Zarones: OAG’s defiance results in delay of trial
Chief Solicitor James M. Zarones, who has signified his intention to leave the Office of the Attorney General, has asked the Superior Court to dismiss the traffic case filed against him, asserting that the OAG Criminal Division’s defiance of a court order has resulted in an unnecessary delay in bringing him to trial.
Zarones also filed an opposition to the OAG Criminal Division’s emergency motion to reconsider Superior Court Presiding Judge Robert C. Naraja’s order that directed the OAG to appoint a special prosecutor to handle the traffic case filed against him. He said the emergency motion is frivolous.
In his motion to dismiss, Zarones who is representing himself, argued that the traffic infraction must be dismissed because he is no longer being lawfully prosecuted.
Zarones pointed out that the OAG’s Criminal Division failed to appoint a special prosecutor on or before Nov. 7, 2016, as Naraja had ordered.
Therefore, the chief solicitor said, as of Nov. 8, 2016, assistant attorney general Jonathan Robert Glass Jr. and all other assistant attorneys general were deprived of their authority to prosecute him.
Zarones asked the court to dismiss the case.
Had the OAG’s Criminal Division complied with the court’s orders, then the matter may have been settled some time ago, Zarones said.
As it is, Zarones said he has been, and continues to be, deprived of a prosecutor who has the lawful authority to settle the case, provide discovery, or take any other action on behalf of the government.

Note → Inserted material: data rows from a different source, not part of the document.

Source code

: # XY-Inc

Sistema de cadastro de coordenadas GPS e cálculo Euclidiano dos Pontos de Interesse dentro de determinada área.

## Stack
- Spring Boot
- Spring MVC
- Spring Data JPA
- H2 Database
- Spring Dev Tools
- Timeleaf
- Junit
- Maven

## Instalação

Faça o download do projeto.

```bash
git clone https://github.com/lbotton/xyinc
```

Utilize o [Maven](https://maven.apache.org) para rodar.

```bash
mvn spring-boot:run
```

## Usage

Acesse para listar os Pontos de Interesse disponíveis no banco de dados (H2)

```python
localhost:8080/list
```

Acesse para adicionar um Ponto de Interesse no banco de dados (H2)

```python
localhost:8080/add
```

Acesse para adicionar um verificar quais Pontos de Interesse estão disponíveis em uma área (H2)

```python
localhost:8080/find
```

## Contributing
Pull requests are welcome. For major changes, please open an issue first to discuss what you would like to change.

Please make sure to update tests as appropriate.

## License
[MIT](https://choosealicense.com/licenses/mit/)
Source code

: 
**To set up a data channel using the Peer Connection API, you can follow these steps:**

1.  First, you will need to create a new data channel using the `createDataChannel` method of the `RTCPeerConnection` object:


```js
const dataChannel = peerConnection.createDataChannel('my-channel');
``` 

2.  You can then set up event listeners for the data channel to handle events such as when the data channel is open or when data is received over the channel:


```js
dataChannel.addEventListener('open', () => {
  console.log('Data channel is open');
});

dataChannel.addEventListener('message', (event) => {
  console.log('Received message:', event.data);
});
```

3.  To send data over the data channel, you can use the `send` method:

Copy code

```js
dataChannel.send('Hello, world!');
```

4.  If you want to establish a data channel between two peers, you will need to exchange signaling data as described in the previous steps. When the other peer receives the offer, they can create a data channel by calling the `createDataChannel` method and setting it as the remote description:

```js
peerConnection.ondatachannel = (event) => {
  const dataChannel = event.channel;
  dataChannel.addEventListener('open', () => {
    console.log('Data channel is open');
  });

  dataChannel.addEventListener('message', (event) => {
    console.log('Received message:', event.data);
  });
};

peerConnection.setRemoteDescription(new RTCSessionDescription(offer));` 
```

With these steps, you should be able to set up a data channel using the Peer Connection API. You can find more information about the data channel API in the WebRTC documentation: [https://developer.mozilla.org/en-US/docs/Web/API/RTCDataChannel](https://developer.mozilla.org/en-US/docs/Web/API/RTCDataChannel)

Zarones said the OAG’s Criminal Division seeks to place itself above the law, while simultaneously laying claim to its mantle of constitutional authority.
“All of this for what is normally a $25 fine. The Criminal Division’s actions are illegal, unconstitutional, and unethical,” he said.

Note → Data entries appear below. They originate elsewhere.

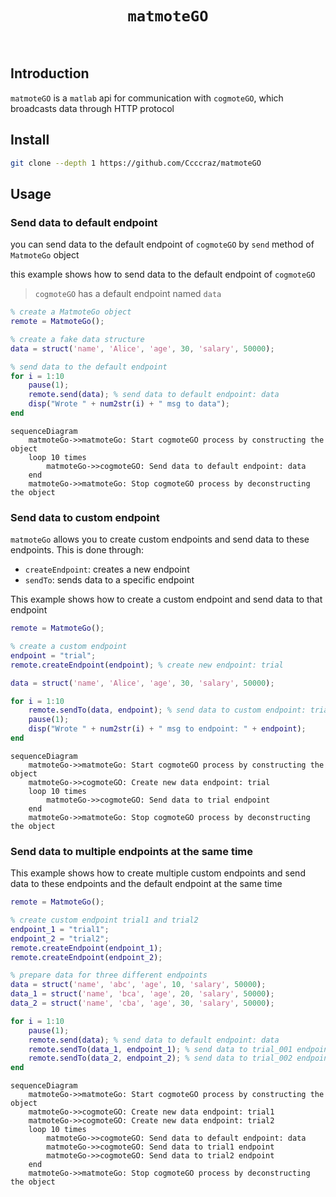 <div>
<h1 align=center><code>matmoteGO</code></h1>
</div>
<br>

## Introduction
`matmoteGO` is a `matlab` api for communication with `cogmoteGO`, which broadcasts data through HTTP protocol

## Install
```sh
git clone --depth 1 https://github.com/Ccccraz/matmoteGO
```

## Usage
### Send data to default endpoint
you can send data to the default endpoint of `cogmoteGO` by `send` method of `MatmoteGo` object

this example shows how to send data to the default endpoint of `cogmoteGO`

> `cogmoteGO` has a default endpoint named `data`

```matlab
% create a MatmoteGo object
remote = MatmoteGo();

% create a fake data structure
data = struct('name', 'Alice', 'age', 30, 'salary', 50000);

% send data to the default endpoint
for i = 1:10
    pause(1);
    remote.send(data); % send data to default endpoint: data
    disp("Wrote " + num2str(i) + " msg to data");
end
```
```mermaid
sequenceDiagram
    matmoteGo->>matmoteGo: Start cogmoteGO process by constructing the object
    loop 10 times
        matmoteGo->>cogmoteGO: Send data to default endpoint: data
    end
    matmoteGo->>matmoteGo: Stop cogmoteGO process by deconstructing the object
```

### Send data to custom endpoint

`matmoteGo` allows you to create custom endpoints and send data to these endpoints. This is done through:
- `createEndpoint`: creates a new endpoint
- `sendTo`: sends data to a specific endpoint

This example shows how to create a custom endpoint and send data to that endpoint

```matlab
remote = MatmoteGo();

% create a custom endpoint
endpoint = "trial";
remote.createEndpoint(endpoint); % create new endpoint: trial

data = struct('name', 'Alice', 'age', 30, 'salary', 50000);

for i = 1:10
    remote.sendTo(data, endpoint); % send data to custom endpoint: trial
    pause(1);
    disp("Wrote " + num2str(i) + " msg to endpoint: " + endpoint);
end
```
```mermaid
sequenceDiagram
    matmoteGo->>matmoteGo: Start cogmoteGO process by constructing the object
    matmoteGo->>cogmoteGO: Create new data endpoint: trial
    loop 10 times
        matmoteGo->>cogmoteGO: Send data to trial endpoint
    end
    matmoteGo->>matmoteGo: Stop cogmoteGO process by deconstructing the object
```

### Send data to multiple endpoints at the same time

This example shows how to create multiple custom endpoints and send data to these endpoints and the default endpoint at the same time

```matlab
remote = MatmoteGo();

% create custom endpoint trial1 and trial2
endpoint_1 = "trial1";
endpoint_2 = "trial2";
remote.createEndpoint(endpoint_1);
remote.createEndpoint(endpoint_2);

% prepare data for three different endpoints
data = struct('name', 'abc', 'age', 10, 'salary', 50000);
data_1 = struct('name', 'bca', 'age', 20, 'salary', 50000);
data_2 = struct('name', 'cba', 'age', 30, 'salary', 50000);

for i = 1:10
    pause(1);
    remote.send(data); % send data to default endpoint: data
    remote.sendTo(data_1, endpoint_1); % send data to trial_001 endpoint
    remote.sendTo(data_2, endpoint_2); % send data to trial_002 endpoint
end
```
```mermaid
sequenceDiagram
    matmoteGo->>matmoteGo: Start cogmoteGO process by constructing the object
    matmoteGo->>cogmoteGO: Create new data endpoint: trial1
    matmoteGo->>cogmoteGO: Create new data endpoint: trial2
    loop 10 times
        matmoteGo->>cogmoteGO: Send data to default endpoint: data
        matmoteGo->>cogmoteGO: Send data to trial1 endpoint
        matmoteGo->>cogmoteGO: Send data to trial2 endpoint
    end
    matmoteGo->>matmoteGo: Stop cogmoteGO process by deconstructing the object
```

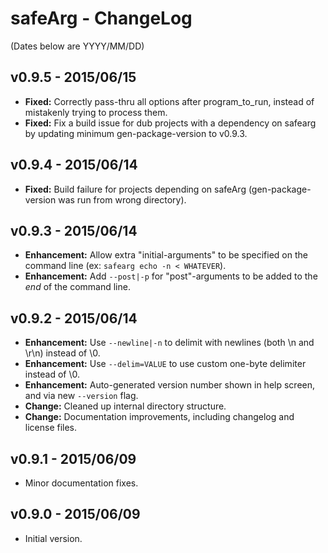 ﻿safeArg - ChangeLog
===================

(Dates below are YYYY/MM/DD)

v0.9.5 - 2015/06/15
-------------------
- **Fixed:** Correctly pass-thru all options after program_to_run, instead of mistakenly trying to process them.
- **Fixed:** Fix a build issue for dub projects with a dependency on safearg by updating minimum gen-package-version to v0.9.3.

v0.9.4 - 2015/06/14
-------------------
- **Fixed:** Build failure for projects depending on safeArg (gen-package-version was run from wrong directory).

v0.9.3 - 2015/06/14
-------------------
- **Enhancement:** Allow extra "initial-arguments" to be specified on the command line (ex: ```safearg echo -n < WHATEVER```).
- **Enhancement:** Add ```--post|-p``` for "post"-arguments to be added to the *end* of the command line.

v0.9.2 - 2015/06/14
-------------------
- **Enhancement:** Use ```--newline|-n``` to delimit with newlines (both \n and \r\n) instead of \0.
- **Enhancement:** Use ```--delim=VALUE``` to use custom one-byte delimiter instead of \0.
- **Enhancement:** Auto-generated version number shown in help screen, and via new ```--version``` flag.
- **Change:** Cleaned up internal directory structure.
- **Change:** Documentation improvements, including changelog and license files.

v0.9.1 - 2015/06/09
-------------------
- Minor documentation fixes.

v0.9.0 - 2015/06/09
-------------------
- Initial version.
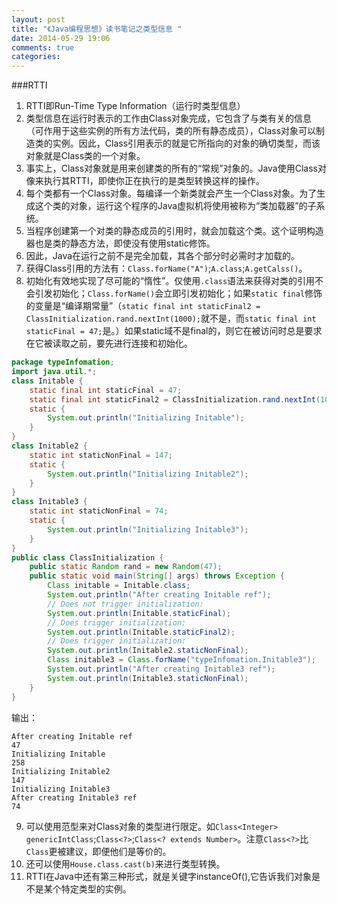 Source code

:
 ```yaml
---
layout: post
title: "《Java编程思想》读书笔记之类型信息 "
date: 2014-05-29 19:06
comments: true
categories: 
---
```


###RTTI
1.  RTTI即Run-Time Type Information（运行时类型信息）
2.  类型信息在运行时表示的工作由Class对象完成，它包含了与类有关的信息（可作用于这些实例的所有方法代码，类的所有静态成员），Class对象可以制造类的实例。因此，Class引用表示的就是它所指向的对象的确切类型，而该对象就是Class类的一个对象。<!--more-->
3.  事实上，Class对象就是用来创建类的所有的“常规”对象的。Java使用Class对像来执行其RTTI，即使你正在执行的是类型转换这样的操作。
4.  每个类都有一个Class对象。每编译一个新类就会产生一个Class对象。为了生成这个类的对象，运行这个程序的Java虚拟机将使用被称为“类加载器”的子系统。
5.  当程序创建第一个对类的静态成员的引用时，就会加载这个类。这个证明构造器也是类的静态方法，即使没有使用static修饰。
6.  因此，Java在运行之前不是完全加载，其各个部分时必需时才加载的。
7.  获得Class引用的方法有：`Class.forName("A")`;`A.class`;`A.getCalss()`。
8.  初始化有效地实现了尽可能的“惰性”。仅使用`.class`语法来获得对类的引用不会引发初始化；`Class.forName()`会立即引发初始化；如果`static final`修饰的变量是“编译期常量”（`static final int staticFinal2 = ClassInitialization.rand.nextInt(1000);`就不是，而`static final int staticFinal = 47;`是。）如果static域不是final的，则它在被访问时总是要求在它被读取之前，要先进行连接和初始化。   

```java
package typeInfomation;
import java.util.*;
class Initable {
	static final int staticFinal = 47;
	static final int staticFinal2 = ClassInitialization.rand.nextInt(1000);
	static {
		System.out.println("Initializing Initable");
	}
}
class Initable2 {
	static int staticNonFinal = 147;
	static {
		System.out.println("Initializing Initable2");
	}
}
class Initable3 {
	static int staticNonFinal = 74;
	static {
		System.out.println("Initializing Initable3");
	}
}
public class ClassInitialization {
	public static Random rand = new Random(47);
	public static void main(String[] args) throws Exception {
		Class initable = Initable.class;
		System.out.println("After creating Initable ref");
		// Does not trigger initialization:
		System.out.println(Initable.staticFinal);
		// Does trigger initialization:
		System.out.println(Initable.staticFinal2);
		// Does trigger initialization:
		System.out.println(Initable2.staticNonFinal);
		Class initable3 = Class.forName("typeInfomation.Initable3");
		System.out.println("After creating Initable3 ref");
		System.out.println(Initable3.staticNonFinal);
	}
}
```

输出：   

	After creating Initable ref
	47
	Initializing Initable
	258
	Initializing Initable2
	147
	Initializing Initable3
	After creating Initable3 ref
	74
	
9. 可以使用范型来对Class对象的类型进行限定。如`Class<Integer> genericIntClass`;`Class<?>`;`Class<? extends Number>`。注意`Class<?>`比`Class`更被建议，即便他们是等价的。
10. 还可以使用`House.class.cast(b)`来进行类型转换。
11. RTTI在Java中还有第三种形式，就是关键字instanceOf(),它告诉我们对象是不是某个特定类型的实例。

In his opposition to the OAG Criminal Division’s emergency motion, Zarones said if assistant attorney general Jonathan Robert “Robby” Glass Jr. felt that Naraja misunderstood the government’s position in this matter, then he was free to say so at the time.
Zarones said Glass did not say so because there was no misunderstanding.
Zarones said the motion was not filed within the time limit; it did not provide the court with the applicable standard of review; and it did not meet the standard of review.
Moreover, he said, the motion is factually inaccurate and is easily disproven by the text of the transcript during the hearing before Naraja.
Glass has insisted that the OAG can continue to prosecute the case against Zarones.
Glass said no motion for recusal or disqualification of the OAG has been made and no hearing has been held which would disqualify the OAG from prosecuting the matter.
Zarones, who is a lawyer employed with the OAG, is accused of violating 9 CMC Section 5352(a) or failure to yield the right of way to another motorist. The traffic citation was issued by a police officer on Oct. 5, 2016.
Associate Judge Joseph N. Camacho set a hearing on defendant’s motion for bench trial for today, Thursday, at 1:30pm.